■ Aim of the task ■
For the data below, count the lines that have the string "injections" and state that number by itself.

■ Data items ■
- - - -
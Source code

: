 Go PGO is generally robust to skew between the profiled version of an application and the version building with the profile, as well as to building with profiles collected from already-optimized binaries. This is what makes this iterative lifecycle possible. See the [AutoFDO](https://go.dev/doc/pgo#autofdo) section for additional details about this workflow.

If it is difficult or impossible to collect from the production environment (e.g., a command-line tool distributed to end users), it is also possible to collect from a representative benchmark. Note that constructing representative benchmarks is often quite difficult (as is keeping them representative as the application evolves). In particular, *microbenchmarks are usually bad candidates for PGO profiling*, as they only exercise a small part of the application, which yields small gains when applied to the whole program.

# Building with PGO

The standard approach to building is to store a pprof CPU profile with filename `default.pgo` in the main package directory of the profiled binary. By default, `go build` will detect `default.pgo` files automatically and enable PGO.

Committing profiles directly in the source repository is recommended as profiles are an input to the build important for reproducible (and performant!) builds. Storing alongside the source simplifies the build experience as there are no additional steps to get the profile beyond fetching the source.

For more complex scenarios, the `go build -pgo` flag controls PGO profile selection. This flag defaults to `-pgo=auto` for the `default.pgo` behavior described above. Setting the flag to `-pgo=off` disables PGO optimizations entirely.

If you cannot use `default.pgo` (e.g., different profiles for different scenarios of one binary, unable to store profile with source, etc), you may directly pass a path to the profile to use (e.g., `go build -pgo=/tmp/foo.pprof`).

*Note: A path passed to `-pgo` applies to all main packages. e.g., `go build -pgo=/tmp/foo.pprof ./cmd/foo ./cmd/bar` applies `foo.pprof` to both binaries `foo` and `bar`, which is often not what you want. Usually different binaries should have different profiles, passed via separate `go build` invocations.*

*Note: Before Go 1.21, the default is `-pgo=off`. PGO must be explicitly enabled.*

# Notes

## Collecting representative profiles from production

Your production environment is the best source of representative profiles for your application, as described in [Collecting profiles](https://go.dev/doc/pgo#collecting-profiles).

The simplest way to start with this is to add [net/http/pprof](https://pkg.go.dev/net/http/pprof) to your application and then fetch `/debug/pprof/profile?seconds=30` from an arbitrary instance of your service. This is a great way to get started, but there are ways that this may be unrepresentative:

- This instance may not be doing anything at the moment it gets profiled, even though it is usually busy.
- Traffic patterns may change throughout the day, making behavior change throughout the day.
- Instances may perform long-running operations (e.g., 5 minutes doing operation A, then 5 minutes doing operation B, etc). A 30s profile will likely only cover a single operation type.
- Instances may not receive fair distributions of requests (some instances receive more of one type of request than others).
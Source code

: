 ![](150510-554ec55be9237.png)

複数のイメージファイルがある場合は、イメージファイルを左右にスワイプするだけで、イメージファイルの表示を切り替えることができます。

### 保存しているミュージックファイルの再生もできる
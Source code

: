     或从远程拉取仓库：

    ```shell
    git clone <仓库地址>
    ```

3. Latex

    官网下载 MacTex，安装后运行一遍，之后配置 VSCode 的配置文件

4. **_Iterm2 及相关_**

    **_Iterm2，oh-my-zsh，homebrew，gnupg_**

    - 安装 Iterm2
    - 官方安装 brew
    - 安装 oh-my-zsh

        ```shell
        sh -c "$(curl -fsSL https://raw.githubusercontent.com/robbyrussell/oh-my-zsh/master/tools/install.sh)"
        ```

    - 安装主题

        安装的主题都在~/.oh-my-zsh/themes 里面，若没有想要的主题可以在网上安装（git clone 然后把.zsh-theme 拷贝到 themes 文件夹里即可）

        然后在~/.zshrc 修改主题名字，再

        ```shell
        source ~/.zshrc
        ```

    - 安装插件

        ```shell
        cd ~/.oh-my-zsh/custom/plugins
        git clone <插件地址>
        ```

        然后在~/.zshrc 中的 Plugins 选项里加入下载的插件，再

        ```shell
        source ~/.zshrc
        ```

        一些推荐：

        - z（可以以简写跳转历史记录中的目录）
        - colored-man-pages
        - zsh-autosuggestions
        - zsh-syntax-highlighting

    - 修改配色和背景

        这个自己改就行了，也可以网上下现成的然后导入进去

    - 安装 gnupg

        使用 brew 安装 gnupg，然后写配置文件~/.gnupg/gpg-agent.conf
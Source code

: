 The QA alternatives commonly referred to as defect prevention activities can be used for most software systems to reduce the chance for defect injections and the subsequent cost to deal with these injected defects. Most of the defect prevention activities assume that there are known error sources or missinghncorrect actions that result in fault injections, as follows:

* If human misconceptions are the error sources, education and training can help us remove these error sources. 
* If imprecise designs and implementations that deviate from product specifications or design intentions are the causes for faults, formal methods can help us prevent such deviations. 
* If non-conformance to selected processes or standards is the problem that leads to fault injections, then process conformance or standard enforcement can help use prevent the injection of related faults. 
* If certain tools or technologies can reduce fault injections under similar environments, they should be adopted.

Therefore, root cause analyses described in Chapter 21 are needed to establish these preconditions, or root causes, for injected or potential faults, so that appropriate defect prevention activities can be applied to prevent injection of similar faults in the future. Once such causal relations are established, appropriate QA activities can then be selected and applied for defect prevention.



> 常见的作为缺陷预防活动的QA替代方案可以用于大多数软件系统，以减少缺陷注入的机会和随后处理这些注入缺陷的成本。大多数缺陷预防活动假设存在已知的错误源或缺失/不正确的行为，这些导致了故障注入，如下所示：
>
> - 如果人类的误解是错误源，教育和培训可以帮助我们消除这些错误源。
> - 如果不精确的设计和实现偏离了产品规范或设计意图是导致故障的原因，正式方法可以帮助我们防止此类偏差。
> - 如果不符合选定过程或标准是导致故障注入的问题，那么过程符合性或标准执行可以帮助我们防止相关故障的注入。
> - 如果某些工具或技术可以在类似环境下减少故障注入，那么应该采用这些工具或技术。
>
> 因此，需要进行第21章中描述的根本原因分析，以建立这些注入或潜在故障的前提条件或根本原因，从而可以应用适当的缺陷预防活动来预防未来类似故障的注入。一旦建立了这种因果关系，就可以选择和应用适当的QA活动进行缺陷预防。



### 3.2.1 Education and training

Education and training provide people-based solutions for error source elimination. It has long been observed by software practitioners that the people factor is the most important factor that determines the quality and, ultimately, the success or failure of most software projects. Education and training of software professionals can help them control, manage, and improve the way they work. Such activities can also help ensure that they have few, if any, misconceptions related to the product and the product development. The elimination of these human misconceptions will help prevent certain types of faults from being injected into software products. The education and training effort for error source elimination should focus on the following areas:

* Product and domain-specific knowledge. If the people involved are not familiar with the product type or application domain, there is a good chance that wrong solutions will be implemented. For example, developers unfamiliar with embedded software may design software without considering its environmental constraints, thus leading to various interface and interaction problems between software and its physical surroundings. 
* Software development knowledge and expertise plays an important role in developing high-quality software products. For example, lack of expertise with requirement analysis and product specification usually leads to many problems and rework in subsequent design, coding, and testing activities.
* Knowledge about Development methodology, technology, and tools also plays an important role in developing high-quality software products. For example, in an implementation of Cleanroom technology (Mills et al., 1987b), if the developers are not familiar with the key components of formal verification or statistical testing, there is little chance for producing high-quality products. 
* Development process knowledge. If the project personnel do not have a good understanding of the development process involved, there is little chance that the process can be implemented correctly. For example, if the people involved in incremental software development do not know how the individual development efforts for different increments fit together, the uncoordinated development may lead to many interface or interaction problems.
- - - -
■ Answer space ■
3